É relativamente fácil de concluir que “Lagaan” foi um filme que teve vários recursos financeiros e materiais à sua disposição, sendo até hoje a maior produção de sempre na história da meca do cinema indiano. O filme é visualmente poderoso, alicerçado numa fotografia de respeito onde nos é dado a conhecer vastas paisagens áridas de uma Índia desconhecida para quase todos nós. Junte-se os palácios dos marajás, as casas senhoriais inglesas, um guarda-roupa meticuloso e um interminável leque de actores e estão criadas as condições materiais para mais uma película que visa provar que a lenda é quase sempre maior do que a vida.

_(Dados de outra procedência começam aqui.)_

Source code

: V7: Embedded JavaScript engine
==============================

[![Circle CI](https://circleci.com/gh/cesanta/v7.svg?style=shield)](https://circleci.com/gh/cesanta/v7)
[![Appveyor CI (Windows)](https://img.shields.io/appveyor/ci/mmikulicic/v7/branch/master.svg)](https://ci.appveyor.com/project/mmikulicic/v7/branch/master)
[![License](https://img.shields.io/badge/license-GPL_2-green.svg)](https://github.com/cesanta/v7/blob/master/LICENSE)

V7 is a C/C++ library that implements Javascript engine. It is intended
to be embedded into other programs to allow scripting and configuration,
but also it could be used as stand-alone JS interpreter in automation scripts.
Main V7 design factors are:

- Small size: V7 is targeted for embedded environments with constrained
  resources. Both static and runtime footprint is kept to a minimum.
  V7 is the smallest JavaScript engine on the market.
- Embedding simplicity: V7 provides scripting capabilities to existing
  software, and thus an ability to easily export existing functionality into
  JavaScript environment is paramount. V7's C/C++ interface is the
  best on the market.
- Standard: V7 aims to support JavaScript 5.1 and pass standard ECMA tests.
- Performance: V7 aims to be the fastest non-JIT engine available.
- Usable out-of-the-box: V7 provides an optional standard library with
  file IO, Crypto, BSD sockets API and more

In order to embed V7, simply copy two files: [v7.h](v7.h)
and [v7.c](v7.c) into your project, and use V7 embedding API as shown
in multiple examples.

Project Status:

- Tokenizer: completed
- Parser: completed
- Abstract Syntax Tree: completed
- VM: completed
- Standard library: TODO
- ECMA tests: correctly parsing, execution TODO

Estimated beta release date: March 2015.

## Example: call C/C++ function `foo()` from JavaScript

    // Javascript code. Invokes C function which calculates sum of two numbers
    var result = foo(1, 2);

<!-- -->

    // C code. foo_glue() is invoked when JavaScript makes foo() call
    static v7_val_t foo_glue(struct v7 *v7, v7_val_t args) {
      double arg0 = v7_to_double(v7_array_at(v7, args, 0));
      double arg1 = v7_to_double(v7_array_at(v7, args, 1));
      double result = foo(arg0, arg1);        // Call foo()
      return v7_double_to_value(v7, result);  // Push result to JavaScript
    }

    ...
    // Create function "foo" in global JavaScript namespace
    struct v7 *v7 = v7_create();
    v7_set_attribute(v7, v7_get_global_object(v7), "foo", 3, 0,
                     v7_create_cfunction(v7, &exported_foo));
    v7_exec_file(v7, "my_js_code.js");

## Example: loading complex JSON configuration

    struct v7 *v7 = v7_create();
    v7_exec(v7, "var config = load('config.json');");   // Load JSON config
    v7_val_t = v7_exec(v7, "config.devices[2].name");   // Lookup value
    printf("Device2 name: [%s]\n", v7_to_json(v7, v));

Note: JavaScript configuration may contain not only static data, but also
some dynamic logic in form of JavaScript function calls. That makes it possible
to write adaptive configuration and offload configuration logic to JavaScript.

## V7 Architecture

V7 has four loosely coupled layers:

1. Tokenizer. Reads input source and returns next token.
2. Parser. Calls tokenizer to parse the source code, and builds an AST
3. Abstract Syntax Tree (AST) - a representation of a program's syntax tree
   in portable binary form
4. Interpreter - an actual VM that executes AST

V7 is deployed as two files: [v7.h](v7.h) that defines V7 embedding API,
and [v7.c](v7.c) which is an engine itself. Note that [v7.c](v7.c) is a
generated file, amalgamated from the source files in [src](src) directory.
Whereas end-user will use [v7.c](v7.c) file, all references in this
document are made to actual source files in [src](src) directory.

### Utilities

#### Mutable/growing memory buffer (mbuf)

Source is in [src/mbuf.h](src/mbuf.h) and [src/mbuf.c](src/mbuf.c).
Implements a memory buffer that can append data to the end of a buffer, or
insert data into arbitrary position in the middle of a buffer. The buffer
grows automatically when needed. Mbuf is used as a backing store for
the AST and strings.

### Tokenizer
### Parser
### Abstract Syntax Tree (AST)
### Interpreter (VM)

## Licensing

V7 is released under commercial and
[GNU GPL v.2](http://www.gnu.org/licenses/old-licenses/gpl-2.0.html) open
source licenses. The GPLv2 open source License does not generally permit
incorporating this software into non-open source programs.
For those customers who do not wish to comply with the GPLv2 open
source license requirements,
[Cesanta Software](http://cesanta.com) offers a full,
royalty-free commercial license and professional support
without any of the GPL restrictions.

Os actores, embora cumpram o que lhes peçam, não se exibem todos em igual medida, muito por força da dispersão dos papéis num grande número de intervenientes. Mesmo assim, sempre se dirá que Aamir Khan demnstra o carisma que lhe é inato. Não é segredo que estamos perante um dos mais sensacionais actores de “Bollywood”, se não mesmo o mais competente actualmente. Gracy Singh faz praticamente a sua estreia numa grande produção, e embora se esforce, há que reconhecer que ainda tinha muito que calcorrear para chegar ao nível de uma Kareena Kapoor, de uma Preity Zinta ou de uma Aishwarya Rai. No que concerne à falange britânica presente na película, é necessário desde logo afirmar que o cinema de “Bollywood” ainda não é suficientemente atractivo para capitalizar grandes nomes ingleses, pelo que invariavelmente se recorre a figuras desconhecidas. Falando de Rachel Shelley e Paul Blachthorne, os que assumem mais despesas nesta longa-metragem, ambos são actores de séries ou filmes desconhecidos. Muito provavelmente, “Lagaan” constituirá o expoente máximo nas suas carreiras. O seu desempenho é aceitável, embora longe de ser brilhante. Como aspecto lateral, sempre se dirá que a actriz britânica é lindíssima, e possui uns olhos que petrificam qualquer um...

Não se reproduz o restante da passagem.